Saturday, October 6, 2012

Two Black Holes Inhabit Same Star Cluster


by Ken Croswell 
Black holes are antisocial: Not only do they gobble gas from the stars that orbit them, but according to theory, they also kick one another out of their homes. Now, however, astronomers say they have spotted two separate black holes that inhabit the same cluster of stars, suggesting more black holes await discovery—both in this cluster and in others, according to a report in the journal, Science.
Never before have astronomers found a black hole in a Milky Way star cluster. The star cluster in question is a so-called globular cluster, a tightly packed conglomeration containing hundreds of thousands of stars. All Milky Way globular clusters formed long ago, so their short-lived massive stars have died and become black holes. Each black hole weighs more than any of the many cluster stars that still shine and so should sink to the cluster's center. There, their large gravity ejects other black holes into the galaxy at large, leaving behind at most one black hole system.

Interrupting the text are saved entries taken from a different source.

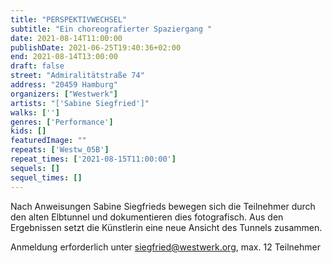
 ```yaml
---
title: "PERSPEKTIVWECHSEL"
subtitle: "Ein choreografierter Spaziergang "
date: 2021-08-14T11:00:00
publishDate: 2021-06-25T19:40:36+02:00
end: 2021-08-14T13:00:00
draft: false
street: "Admiralitätstraße 74"
address: "20459 Hamburg"
organizers: ["Westwerk"]
artists: "['Sabine Siegfried']"
walks: ['']
genres: ['Performance']
kids: []
featuredImage: ""
repeats: ['Westw_05B']
repeat_times: ['2021-08-15T11:00:00']
sequels: []
sequel_times: []
---
```


Nach Anweisungen Sabine Siegfrieds bewegen sich die Teilnehmer durch den alten Elbtunnel und dokumentieren dies fotografisch. Aus den Ergebnissen setzt die Künstlerin eine neue Ansicht des Tunnels zusammen.

Anmeldung erforderlich unter siegfried@westwerk.org, max. 12 Teilnehmer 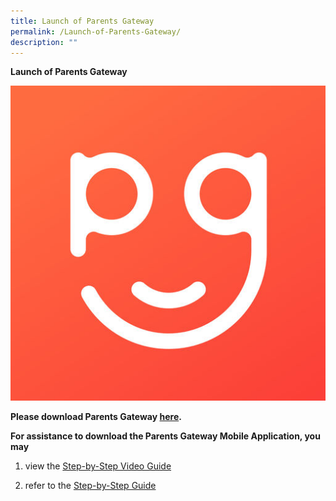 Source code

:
 ```yaml
---
title: Launch of Parents Gateway
permalink: /Launch-of-Parents-Gateway/
description: ""
---
```

**Launch of Parents Gateway**

![](/images/Links/Launch%20of%20Parents%20Gateway/PG.jpg)

**Please download Parents Gateway [here](https://pg.moe.edu.sg/).**  

**For assistance to download the Parents Gateway Mobile Application, you may**  

1.  view the [Step-by-Step Video Guide](https://www.youtube.com/watch?v=tW9jwyuovOo)  
    
2.  refer to the [Step-by-Step Guide](/files/Links/Parents/Launch%20of%20Parents%20Gateway/Information%20for%20new%20Parents%20Gateway.pdf) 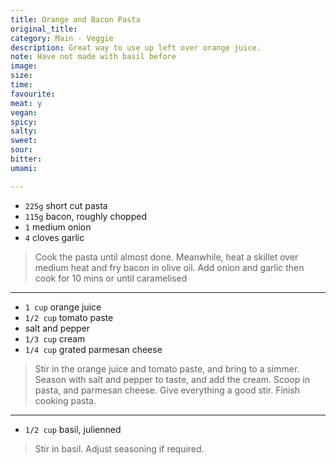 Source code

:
 ```yaml
---
title: Orange and Bacon Pasta
original_title:
category: Main - Veggie
description: Great way to use up left over orange juice. 
note: Have not made with basil before
image:
size:
time:
favourite:
meat: y
vegan:
spicy:
salty:
sweet:
sour:
bitter:
umami:

---
```


<!---
Here down is where you want steps/ingredients. An example of a step is:
---

* `1/4 cup` Soy Sauce
* `1/4 cup` Mirin
* `1/4 cup` Sake
* `1 tsp` Sugar

>In a small saucepan, combine all the ingredients for the marinade

---
Note the triple dashes, paragraph spaces, back dashes and other formatting.
-->

* `225g` short cut pasta
* `115g` bacon, roughly chopped
* `1` medium onion
* `4` cloves garlic

>Cook the pasta until almost done. Meanwhile, heat a skillet over medium heat and fry bacon in olive oil. Add onion and garlic then cook for 10 mins or until caramelised

---

* `1 cup` orange juice
* `1/2 cup` tomato paste
* salt and pepper
* `1/3 cup` cream
* `1/4 cup` grated parmesan cheese

>Stir in the orange juice and tomato paste, and bring to a simmer. Season with salt and pepper to taste, and add the cream. Scoop in pasta, and parmesan cheese. Give everything a good stir. Finish cooking pasta.

---

* `1/2 cup` basil, julienned

>Stir in basil. Adjust seasoning if required. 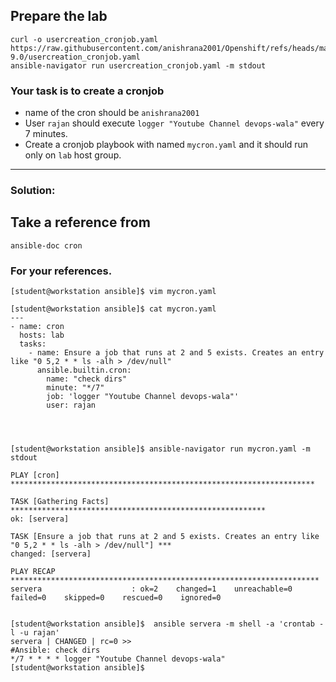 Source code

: ## Prepare the lab
```
curl -o usercreation_cronjob.yaml https://raw.githubusercontent.com/anishrana2001/Openshift/refs/heads/main/RHCE/V-9.0/usercreation_cronjob.yaml
ansible-navigator run usercreation_cronjob.yaml -m stdout
```

### Your task is to create a cronjob 
- name of the cron should be `anishrana2001`
- User `rajan` should execute `logger "Youtube Channel devops-wala"` every 7 minutes. 
- Create a cronjob playbook with named `mycron.yaml` and it should run only on `lab` host group.
---

### Solution:

## Take a reference from
```
ansible-doc cron
```


### For your references.
```
[student@workstation ansible]$ vim mycron.yaml 

[student@workstation ansible]$ cat mycron.yaml 
---
- name: cron
  hosts: lab
  tasks:
    - name: Ensure a job that runs at 2 and 5 exists. Creates an entry like "0 5,2 * * ls -alh > /dev/null"
      ansible.builtin.cron:
        name: "check dirs"
        minute: "*/7"
        job: 'logger "Youtube Channel devops-wala"'
        user: rajan
  



[student@workstation ansible]$ ansible-navigator run mycron.yaml -m stdout

PLAY [cron] ********************************************************************

TASK [Gathering Facts] *********************************************************
ok: [servera]

TASK [Ensure a job that runs at 2 and 5 exists. Creates an entry like "0 5,2 * * ls -alh > /dev/null"] ***
changed: [servera]

PLAY RECAP *********************************************************************
servera                    : ok=2    changed=1    unreachable=0    failed=0    skipped=0    rescued=0    ignored=0   


[student@workstation ansible]$  ansible servera -m shell -a 'crontab -l -u rajan'
servera | CHANGED | rc=0 >>
#Ansible: check dirs
*/7 * * * * logger "Youtube Channel devops-wala"
[student@workstation ansible]$ 

```
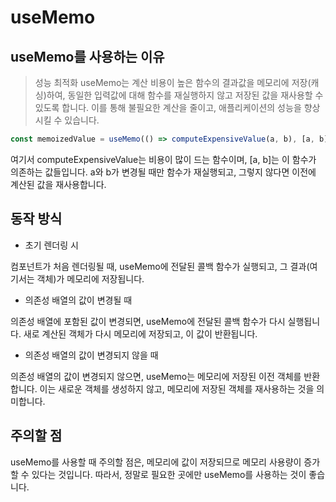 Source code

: # useMemo

## useMemo를 사용하는 이유

> 성능 최적화
> useMemo는 계산 비용이 높은 함수의 결과값을 메모리에 저장(캐싱)하여, 동일한 입력값에 대해 함수를 재실행하지 않고 저장된 값을 재사용할 수 있도록 합니다. 이를 통해 불필요한 계산을 줄이고, 애플리케이션의 성능을 향상시킬 수 있습니다.

```JavaScript
const memoizedValue = useMemo(() => computeExpensiveValue(a, b), [a, b]);
```

여기서 computeExpensiveValue는 비용이 많이 드는 함수이며, [a, b]는 이 함수가 의존하는 값들입니다. a와 b가 변경될 때만 함수가 재실행되고, 그렇지 않다면 이전에 계산된 값을 재사용합니다.

## 동작 방식

- 초기 렌더링 시

컴포넌트가 처음 렌더링될 때, useMemo에 전달된 콜백 함수가 실행되고, 그 결과(여기서는 객체)가 메모리에 저장됩니다.

- 의존성 배열의 값이 변경될 때

의존성 배열에 포함된 값이 변경되면, useMemo에 전달된 콜백 함수가 다시 실행됩니다. 새로 계산된 객체가 다시 메모리에 저장되고, 이 값이 반환됩니다.

- 의존성 배열의 값이 변경되지 않을 때

의존성 배열의 값이 변경되지 않으면, useMemo는 메모리에 저장된 이전 객체를 반환합니다. 이는 새로운 객체를 생성하지 않고, 메모리에 저장된 객체를 재사용하는 것을 의미합니다.

## 주의할 점

useMemo를 사용할 때 주의할 점은, 메모리에 값이 저장되므로 메모리 사용량이 증가할 수 있다는 것입니다. 따라서, 정말로 필요한 곳에만 useMemo를 사용하는 것이 좋습니다.
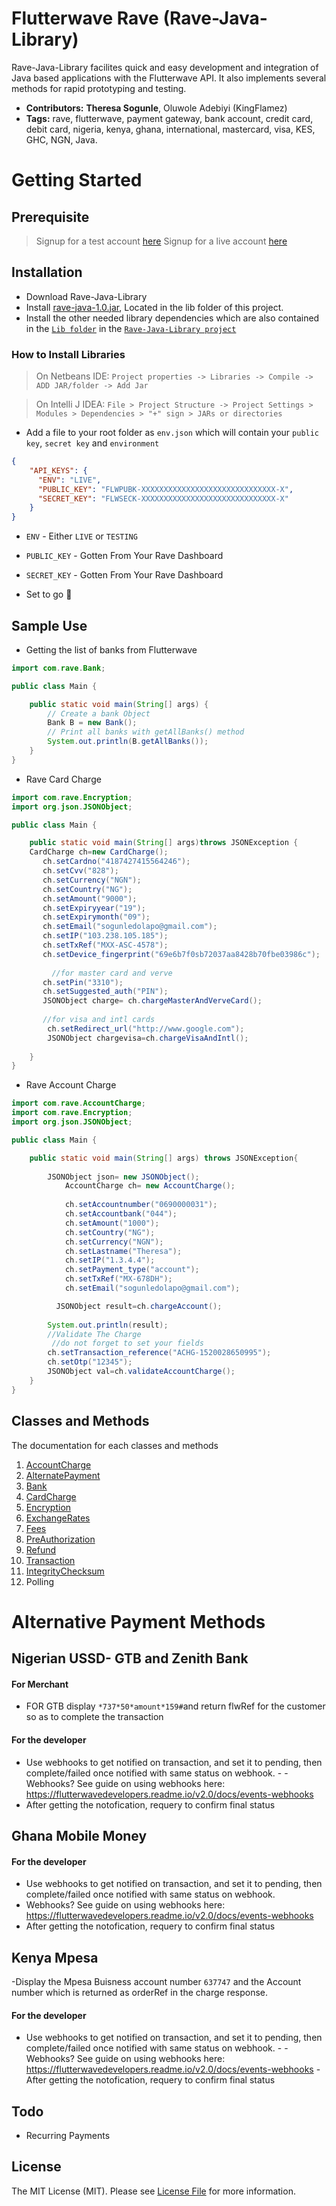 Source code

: ﻿# Flutterwave Rave (Rave-Java-Library)
Rave-Java-Library facilites quick and easy development and integration of Java based applications with the Flutterwave API. It also implements several methods for rapid prototyping and testing.

- **Contributors:** **Theresa Sogunle**, Oluwole Adebiyi (KingFlamez)
- **Tags:** rave, flutterwave, payment gateway, bank account, credit card, debit card, nigeria, kenya, ghana, international, mastercard, visa, KES, GHC, NGN,  Java.

# Getting Started

## Prerequisite
> Signup for a test account [here](http://rave.frontendpwc.com/)
> Signup for a live account [here](https://rave.flutterwave.com)

## Installation
- Download Rave-Java-Library
- Install [rave-java-1.0.jar](lib/rave-java-1.0.jar?raw=true), Located in the lib folder of this project. 
- Install the other needed library dependencies which are also contained in the [`Lib folder`](lib) in the [`Rave-Java-Library project`](lib)

### How to Install Libraries
>On Netbeans IDE: `Project properties -> Libraries -> Compile -> ADD JAR/folder -> Add Jar`

>On Intelli J IDEA: `File > Project Structure -> Project Settings > Modules > Dependencies > "+" sign > JARs or directories`

- Add a file to your root folder as `env.json` which will contain your `public key`, `secret key` and `environment`

```json
{
    "API_KEYS": {
      "ENV": "LIVE",
      "PUBLIC_KEY": "FLWPUBK-XXXXXXXXXXXXXXXXXXXXXXXXXXXXXX-X",
      "SECRET_KEY": "FLWSECK-XXXXXXXXXXXXXXXXXXXXXXXXXXXXXX-X"
    }
}
```

- `ENV` - Either `LIVE` or `TESTING`
- `PUBLIC_KEY` - Gotten From Your Rave Dashboard
- `SECRET_KEY` - Gotten From Your Rave Dashboard

- Set to go 💪


## Sample Use

- Getting the list of banks from Flutterwave

```java
import com.rave.Bank;

public class Main {

    public static void main(String[] args) {
        // Create a bank Object
        Bank B = new Bank();
        // Print all banks with getAllBanks() method
        System.out.println(B.getAllBanks());
    }
}
```

- Rave Card Charge
```java
import com.rave.Encryption;
import org.json.JSONObject;

public class Main {

    public static void main(String[] args)throws JSONException {
	CardCharge ch=new CardCharge();
       ch.setCardno("4187427415564246");
       ch.setCvv("828");
       ch.setCurrency("NGN");
       ch.setCountry("NG");
       ch.setAmount("9000");
       ch.setExpiryyear("19");
       ch.setExpirymonth("09");
       ch.setEmail("sogunledolapo@gmail.com");
       ch.setIP("103.238.105.185");
       ch.setTxRef("MXX-ASC-4578");
       ch.setDevice_fingerprint("69e6b7f0sb72037aa8428b70fbe03986c");
     
         //for master card and verve
       ch.setPin("3310");
       ch.setSuggested_auth("PIN");
       JSONObject charge= ch.chargeMasterAndVerveCard();
       
       //for visa and intl cards
        ch.setRedirect_url("http://www.google.com");
        JSONObject chargevisa=ch.chargeVisaAndIntl();
       
    }
}
```

- Rave Account Charge
```java
import com.rave.AccountCharge;
import com.rave.Encryption;
import org.json.JSONObject;

public class Main {

    public static void main(String[] args) throws JSONException{
      	   
	    JSONObject json= new JSONObject();
            AccountCharge ch= new AccountCharge();
            
            ch.setAccountnumber("0690000031");
            ch.setAccountbank("044");
            ch.setAmount("1000");
            ch.setCountry("NG");
            ch.setCurrency("NGN");
            ch.setLastname("Theresa");
            ch.setIP("1.3.4.4");
            ch.setPayment_type("account");
            ch.setTxRef("MX-678DH");
            ch.setEmail("sogunledolapo@gmail.com");

	      JSONObject result=ch.chargeAccount();
          
        System.out.println(result);
        //Validate The Charge
         //do not forget to set your fields
        ch.setTransaction_reference("ACHG-1520028650995");
        ch.setOtp("12345");
        JSONObject val=ch.validateAccountCharge();
    }
}

```

## Classes and Methods

The documentation for each classes and methods

1. [AccountCharge](Documentation/ACCOUNT.md)
2. [AlternatePayment](Documentation/ALTPAYMENT.md)
3. [Bank](Documentation/BANK.md)
4. [CardCharge](Documentation/CARD.md)
5. [Encryption](Documentation/ENCRYPTION.md)
6. [ExchangeRates](Documentation/EXCHANGERATES.md)
7. [Fees](Documentation/FEES.md)
8. [PreAuthorization](Documentation/PREAUTH.md)
9. [Refund](Documentation/REFUND.md)
10. [Transaction](Documentation/REFUND.md)
11. [IntegrityChecksum](Documentation/CHECKSUM.md)
12. Polling

# Alternative Payment Methods
## Nigerian USSD- GTB and Zenith Bank
#### For Merchant
- FOR GTB display ```*737*50*amount*159#```and return flwRef for the customer so as to complete the transaction
#### For the developer
- Use webhooks to get notified on transaction, and set it to pending, then complete/failed once notified with same status on webhook. - - Webhooks? See guide on using webhooks here: https://flutterwavedevelopers.readme.io/v2.0/docs/events-webhooks
- After getting the notofication, requery to confirm final status
## Ghana Mobile Money
#### For the developer
- Use webhooks to get notified on transaction, and set it to pending, then complete/failed once notified with same status on webhook.
- Webhooks? See guide on using webhooks here: https://flutterwavedevelopers.readme.io/v2.0/docs/events-webhooks
- After getting the notofication, requery to confirm final status
## Kenya Mpesa
-Display the Mpesa Buisness account number ```637747``` and the Account number which is returned as orderRef in the charge response.
#### For the developer
- Use webhooks to get notified on transaction, and set it to pending, then complete/failed once notified with same status on webhook. - - Webhooks? See guide on using webhooks here: https://flutterwavedevelopers.readme.io/v2.0/docs/events-webhooks
-After getting the notofication, requery to confirm final status

## Todo

- Recurring Payments

## License

The MIT License (MIT). Please see [License File](LICENSE.md) for more information.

At least, that's how the theory went. Now, astronomer Jay Strader of Michigan State University in East Lansing and colleagues report online today in Nature that they have found two separate black holes in M22, a globular cluster 10,000 light-years from Earth in the constellation Sagittarius. Observations with the Very Large Array near Socorro, New Mexico, revealed two objects whose radio spectra resemble those of other black hole systems located outside of star clusters.
The discovery came as a surprise. "We were pretty excited," says astronomer and team member Thomas Maccarone of the University of Southampton in the United Kingdom. "But we wanted to be cautious and make sure that we could rule out all the other possibilities." For example, the scientists say that white dwarfs or neutron stars wouldn't emit so many radio waves.
"It's a pretty significant discovery," says Stefan Umbreit, an astrophysicist at Northwestern University in Evanston, Illinois, who was not part of the team. "This is an indication that the [black hole] ejection process is not as efficient as we thought."
However, astronomer Shrinivas Kulkarni of the California Institute of Technology in Pasadena is skeptical—and even willing to bet $100 that neither object is a black hole. "Great results need great proof," he says. "This doesn't convince me." Given M22's plethora of stars, Kulkarni says the cluster could easily have some odd star that mimics a black hole system's peculiar radio spectrum.
If the discoveries hold up, though, they represent two firsts. They're the first black holes ever found in a Milky Way star cluster. They're also the first stellar-mass black holes discovered by means of radio waves. Other stellar-mass black holes—such as the one in Cygnus X-1, the first black hole found—came to attention because hot gas swirling into the black holes emits x-rays.
In fact, Strader's team detected no x-rays from the black hole systems, indicating they give off far more radio waves than x-rays. Strader says that's a characteristic of black holes that are 10 times to 20 times as massive as the sun, on the heavy side for stellar-mass black holes, making them comparable to the black hole in Cygnus X-1, which is 15 solar masses. Furthermore, both of M22's black holes lie within just a couple of light-years of the cluster's center, a location consistent with high masses, because heavy objects should sink into the cluster's core. But Kulkarni counters that such massive objects should sink even closer to the center and says the lack of x-rays means they aren't black holes at all.
If the objects are black holes, however, each presumably has a star that orbits it and dumps material onto it in order to generate the observed radio waves. In one case, observations with the Hubble Space Telescope reveal that the putative black hole lies near a red dwarf, a star much smaller, cooler, and fainter than the sun. In the other case, the companion may be an orange dwarf, whose properties lie between those of a red dwarf and the sun. But the astronomers aren't sure, and they hope to use Hubble to make additional observations.
The discovery suggests that M22 hosts yet more black holes, because black holes without stellar partners wouldn't emit radio waves. "I think it's pretty likely," Strader says. If so, black holes may not be as antisocial as thought—although you probably wouldn't want to invite them to a party.